Please retype the records below exactly, leaving out any pictures.

Items listed in a dataset:
+===+
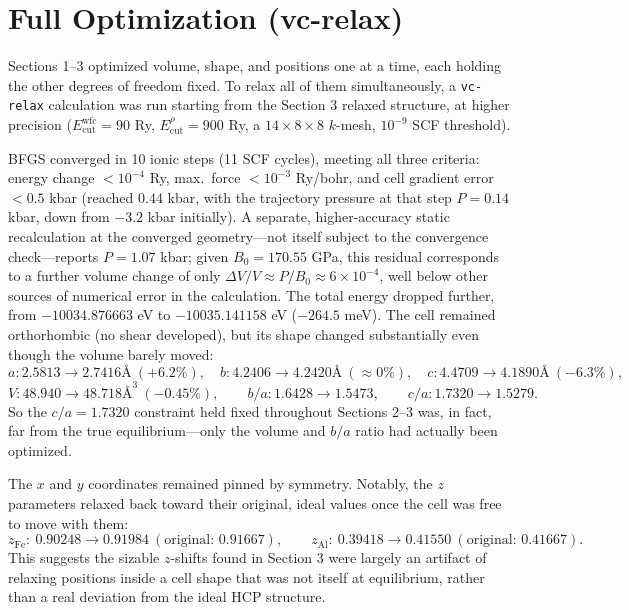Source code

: \documentclass{article}
\begin{document}
\section{Full Optimization (vc-relax)}
Sections 1--3 optimized volume, shape, and positions one at a time, each holding the other degrees of freedom fixed. To relax all of them simultaneously, a \texttt{vc-relax} calculation was run starting from the Section 3 relaxed structure, at higher precision ($E_{\text{cut}}^{\text{wfc}}=90$ Ry, $E_{\text{cut}}^{\rho}=900$ Ry, a $14\times8\times8$ $k$-mesh, $10^{-9}$ SCF threshold).

BFGS converged in 10 ionic steps (11 SCF cycles), meeting all three criteria: energy change $<10^{-4}$ Ry, max.\ force $<10^{-3}$ Ry/bohr, and cell gradient error $<0.5$ kbar (reached $0.44$ kbar, with the trajectory pressure at that step $P=0.14$ kbar, down from $-3.2$ kbar initially). A separate, higher-accuracy static recalculation at the converged geometry---not itself subject to the convergence check---reports $P=1.07$ kbar; given $B_0=170.55$ GPa, this residual corresponds to a further volume change of only $\Delta V/V\approx P/B_0\approx6\times10^{-4}$, well below other sources of numerical error in the calculation. The total energy dropped further, from $-10034.876663$ eV to $-10035.141158$ eV ($-264.5$ meV). The cell remained orthorhombic (no shear developed), but its shape changed substantially even though the volume barely moved:
\[
a: 2.5813 \rightarrow 2.7416 \text{\AA} \ (+6.2\%), \quad b: 4.2406 \rightarrow 4.2420 \text{\AA} \ (\approx 0\%), \quad c: 4.4709 \rightarrow 4.1890 \text{\AA} \ (-6.3\%),
\]
\[
V: 48.940 \rightarrow 48.718 \text{\AA}^3 \ (-0.45\%), \qquad b/a: 1.6428 \rightarrow 1.5473, \qquad c/a: 1.7320 \rightarrow 1.5279.
\]
So the $c/a=1.7320$ constraint held fixed throughout Sections 2--3 was, in fact, far from the true equilibrium---only the volume and $b/a$ ratio had actually been optimized.

The $x$ and $y$ coordinates remained pinned by symmetry. Notably, the $z$ parameters relaxed back toward their original, ideal values once the cell was free to move with them:
\[
z_{\text{Fe}}: \ 0.90248 \rightarrow 0.91984 \ (\text{original: } 0.91667), \qquad z_{\text{Al}}: \ 0.39418 \rightarrow 0.41550 \ (\text{original: } 0.41667).
\]
This suggests the sizable $z$-shifts found in Section 3 were largely an artifact of relaxing positions inside a cell shape that was not itself at equilibrium, rather than a real deviation from the ideal HCP structure.
\end{document}
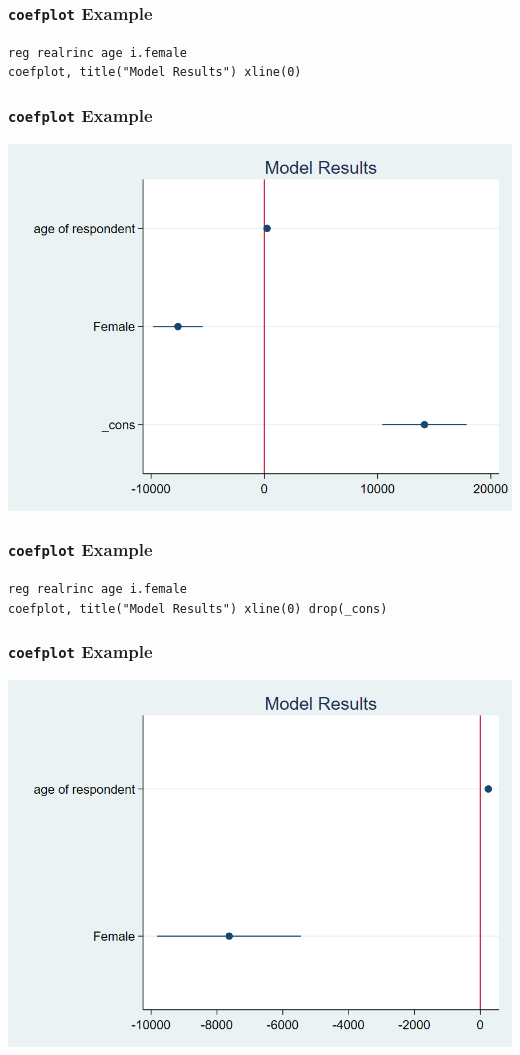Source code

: \documentclass{beamer}
\begin{document}
\begin{frame}
	\frametitle{\texttt{coefplot} Example}
		\texttt{reg realrinc age i.female}\\
		\texttt{coefplot, title("Model Results") xline(0)}
\end{frame}

\begin{frame}
	\frametitle{\texttt{coefplot} Example}
		\includegraphics[scale=0.3]{MIVcoef01.png}
\end{frame}

\begin{frame}
	\frametitle{\texttt{coefplot} Example}
		\texttt{reg realrinc age i.female}\\
		\texttt{coefplot, title("Model Results") xline(0) drop(\_cons)}
\end{frame}

\begin{frame}
	\frametitle{\texttt{coefplot} Example}
		\includegraphics[scale=0.3]{MIVcoef02.png}
\end{frame}
\end{document}

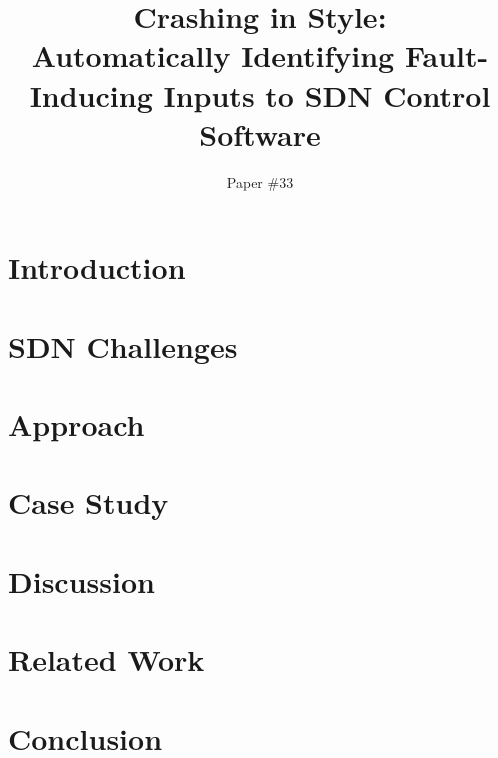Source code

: \documentclass{sig-alt-hotnets}
\title{Crashing in Style: \\ Automatically Identifying Fault-Inducing Inputs to SDN Control Software}
\author{Paper \#33}
\begin{document}
    \date{}
    \maketitle

    \thispagestyle{empty}

\abstract{{\it }}

\section{Introduction}
\label{sec:intro}


\section{SDN Challenges}
\label{sec:overview}


\section{Approach}
\label{sec:approach}


\section{Case Study}
\label{sec:casestudy}


\section{Discussion}
\label{sec:discussion}


\section{Related Work}
\label{sec:related_work}


\section{Conclusion}
\label{sec:conclusion}


 \small 

%
\end{document}
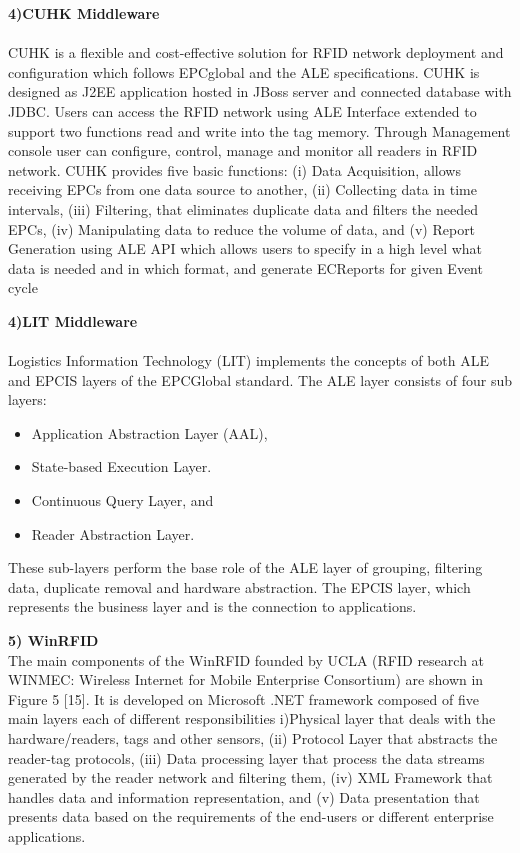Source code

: \documentclass[a4paper,12pt]{article}
\begin{document}
\begin{multicols}{2}
\item\textbf{4)CUHK Middleware}\\
\\
CUHK  is a flexible and cost-effective solution for
RFID network deployment and configuration which follows
EPCglobal and the ALE specifications. CUHK is designed as
J2EE application hosted in JBoss server and connected
database with JDBC. Users can access the RFID network
using ALE Interface extended to support two functions read
and write into the tag memory. Through Management console
user can configure, control, manage and monitor all readers
in RFID network. CUHK provides five basic functions: (i)
Data Acquisition, allows receiving EPCs from one data
source to another, (ii) Collecting data in time intervals, (iii)
Filtering, that eliminates duplicate data and filters the needed
EPCs, (iv) Manipulating data to reduce the volume of data,
and (v) Report Generation using ALE API which allows
users to specify in a high level what data is needed and in
which format, and generate ECReports for given Event cycle

\item\textbf{4)LIT Middleware}\\
\\
Logistics Information Technology (LIT)  implements
the concepts of both ALE and EPCIS layers of the EPCGlobal standard. The ALE layer consists of four sub layers:
\begin{itemize}
\item  Application Abstraction Layer (AAL),
\item  State-based Execution Layer.
\item  Continuous Query Layer, and
\item  Reader Abstraction Layer.
\end{itemize}

These sub-layers perform the base role of the ALE layer of
grouping, filtering data, duplicate removal and hardware
abstraction. The EPCIS layer, which represents the business
layer and is the connection to applications.

\item\textbf{5) WinRFID}
\\
The main components of the WinRFID founded by
UCLA (RFID research at WINMEC: Wireless Internet for
Mobile Enterprise Consortium) are shown in Figure 5 [15]. It
is developed on Microsoft .NET framework composed of
five main layers each of different responsibilities
i)Physical layer that deals with the hardware/readers, tags and
other sensors, 
(ii) Protocol Layer that abstracts the reader-tag
protocols, 
(iii) Data processing layer that process the data
streams generated by the reader network and filtering them,
(iv) XML Framework that handles data and information
representation, and 
(v) Data presentation that presents data
based on the requirements of the end-users or different
enterprise applications.


\end{multicols}
\end{document}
+===+
● **Your solution**:
Source code

: \documentclass{article}
\begin{document}
\section{Full Optimization (vc-relax)}
Sections 1--3 optimized volume, shape, and positions one at a time, each holding the other degrees of freedom fixed. To relax all of them simultaneously, a \texttt{vc-relax} calculation was run starting from the Section 3 relaxed structure, at higher precision ($E_{\text{cut}}^{\text{wfc}}=90$ Ry, $E_{\text{cut}}^{\rho}=900$ Ry, a $14\times8\times8$ $k$-mesh, $10^{-9}$ SCF threshold).

BFGS converged in 10 ionic steps (11 SCF cycles), meeting all three criteria: energy change $<10^{-4}$ Ry, max.\ force $<10^{-3}$ Ry/bohr, and cell gradient error $<0.5$ kbar (reached $0.44$ kbar, with the trajectory pressure at that step $P=0.14$ kbar, down from $-3.2$ kbar initially). A separate, higher-accuracy static recalculation at the converged geometry---not itself subject to the convergence check---reports $P=1.07$ kbar; given $B_0=170.55$ GPa, this residual corresponds to a further volume change of only $\Delta V/V\approx P/B_0\approx6\times10^{-4}$, well below other sources of numerical error in the calculation. The total energy dropped further, from $-10034.876663$ eV to $-10035.141158$ eV ($-264.5$ meV). The cell remained orthorhombic (no shear developed), but its shape changed substantially even though the volume barely moved:
\[
a: 2.5813 \rightarrow 2.7416 \text{\AA} \ (+6.2\%), \quad b: 4.2406 \rightarrow 4.2420 \text{\AA} \ (\approx 0\%), \quad c: 4.4709 \rightarrow 4.1890 \text{\AA} \ (-6.3\%),
\]
\[
V: 48.940 \rightarrow 48.718 \text{\AA}^3 \ (-0.45\%), \qquad b/a: 1.6428 \rightarrow 1.5473, \qquad c/a: 1.7320 \rightarrow 1.5279.
\]
So the $c/a=1.7320$ constraint held fixed throughout Sections 2--3 was, in fact, far from the true equilibrium---only the volume and $b/a$ ratio had actually been optimized.

The $x$ and $y$ coordinates remained pinned by symmetry. Notably, the $z$ parameters relaxed back toward their original, ideal values once the cell was free to move with them:
\[
z_{\text{Fe}}: \ 0.90248 \rightarrow 0.91984 \ (\text{original: } 0.91667), \qquad z_{\text{Al}}: \ 0.39418 \rightarrow 0.41550 \ (\text{original: } 0.41667).
\]
This suggests the sizable $z$-shifts found in Section 3 were largely an artifact of relaxing positions inside a cell shape that was not itself at equilibrium, rather than a real deviation from the ideal HCP structure.
\end{document}
Source code

: \documentclass{beamer}
\begin{document}
\begin{frame}
	\frametitle{\texttt{coefplot} Example}
		\texttt{reg realrinc age i.female}\\
		\texttt{coefplot, title("Model Results") xline(0)}
\end{frame}

\begin{frame}
	\frametitle{\texttt{coefplot} Example}
		\includegraphics[scale=0.3]{MIVcoef01.png}
\end{frame}

\begin{frame}
	\frametitle{\texttt{coefplot} Example}
		\texttt{reg realrinc age i.female}\\
		\texttt{coefplot, title("Model Results") xline(0) drop(\_cons)}
\end{frame}

\begin{frame}
	\frametitle{\texttt{coefplot} Example}
		\includegraphics[scale=0.3]{MIVcoef02.png}
\end{frame}
\end{document}

Source code

: \documentclass{sig-alt-hotnets}
\title{Crashing in Style: \\ Automatically Identifying Fault-Inducing Inputs to SDN Control Software}
\author{Paper \#33}
\begin{document}
    \date{}
    \maketitle

    \thispagestyle{empty}

\abstract{{\it }}

\section{Introduction}
\label{sec:intro}


\section{SDN Challenges}
\label{sec:overview}


\section{Approach}
\label{sec:approach}


\section{Case Study}
\label{sec:casestudy}


\section{Discussion}
\label{sec:discussion}


\section{Related Work}
\label{sec:related_work}


\section{Conclusion}
\label{sec:conclusion}


 \small 

%
\end{document}
Source code

: \documentclass[a4paper,12pt]{article}
\begin{document}
\begin{multicols}{2}
\item\textbf{4)CUHK Middleware}\\
\\
CUHK  is a flexible and cost-effective solution for
RFID network deployment and configuration which follows
EPCglobal and the ALE specifications. CUHK is designed as
J2EE application hosted in JBoss server and connected
database with JDBC. Users can access the RFID network
using ALE Interface extended to support two functions read
and write into the tag memory. Through Management console
user can configure, control, manage and monitor all readers
in RFID network. CUHK provides five basic functions: (i)
Data Acquisition, allows receiving EPCs from one data
source to another, (ii) Collecting data in time intervals, (iii)
Filtering, that eliminates duplicate data and filters the needed
EPCs, (iv) Manipulating data to reduce the volume of data,
and (v) Report Generation using ALE API which allows
users to specify in a high level what data is needed and in
which format, and generate ECReports for given Event cycle

\item\textbf{4)LIT Middleware}\\
\\
Logistics Information Technology (LIT)  implements
the concepts of both ALE and EPCIS layers of the EPCGlobal standard. The ALE layer consists of four sub layers:
\begin{itemize}
\item  Application Abstraction Layer (AAL),
\item  State-based Execution Layer.
\item  Continuous Query Layer, and
\item  Reader Abstraction Layer.
\end{itemize}

These sub-layers perform the base role of the ALE layer of
grouping, filtering data, duplicate removal and hardware
abstraction. The EPCIS layer, which represents the business
layer and is the connection to applications.

\item\textbf{5) WinRFID}
\\
The main components of the WinRFID founded by
UCLA (RFID research at WINMEC: Wireless Internet for
Mobile Enterprise Consortium) are shown in Figure 5 [15]. It
is developed on Microsoft .NET framework composed of
five main layers each of different responsibilities
i)Physical layer that deals with the hardware/readers, tags and
other sensors, 
(ii) Protocol Layer that abstracts the reader-tag
protocols, 
(iii) Data processing layer that process the data
streams generated by the reader network and filtering them,
(iv) XML Framework that handles data and information
representation, and 
(v) Data presentation that presents data
based on the requirements of the end-users or different
enterprise applications.


\end{multicols}
\end{document}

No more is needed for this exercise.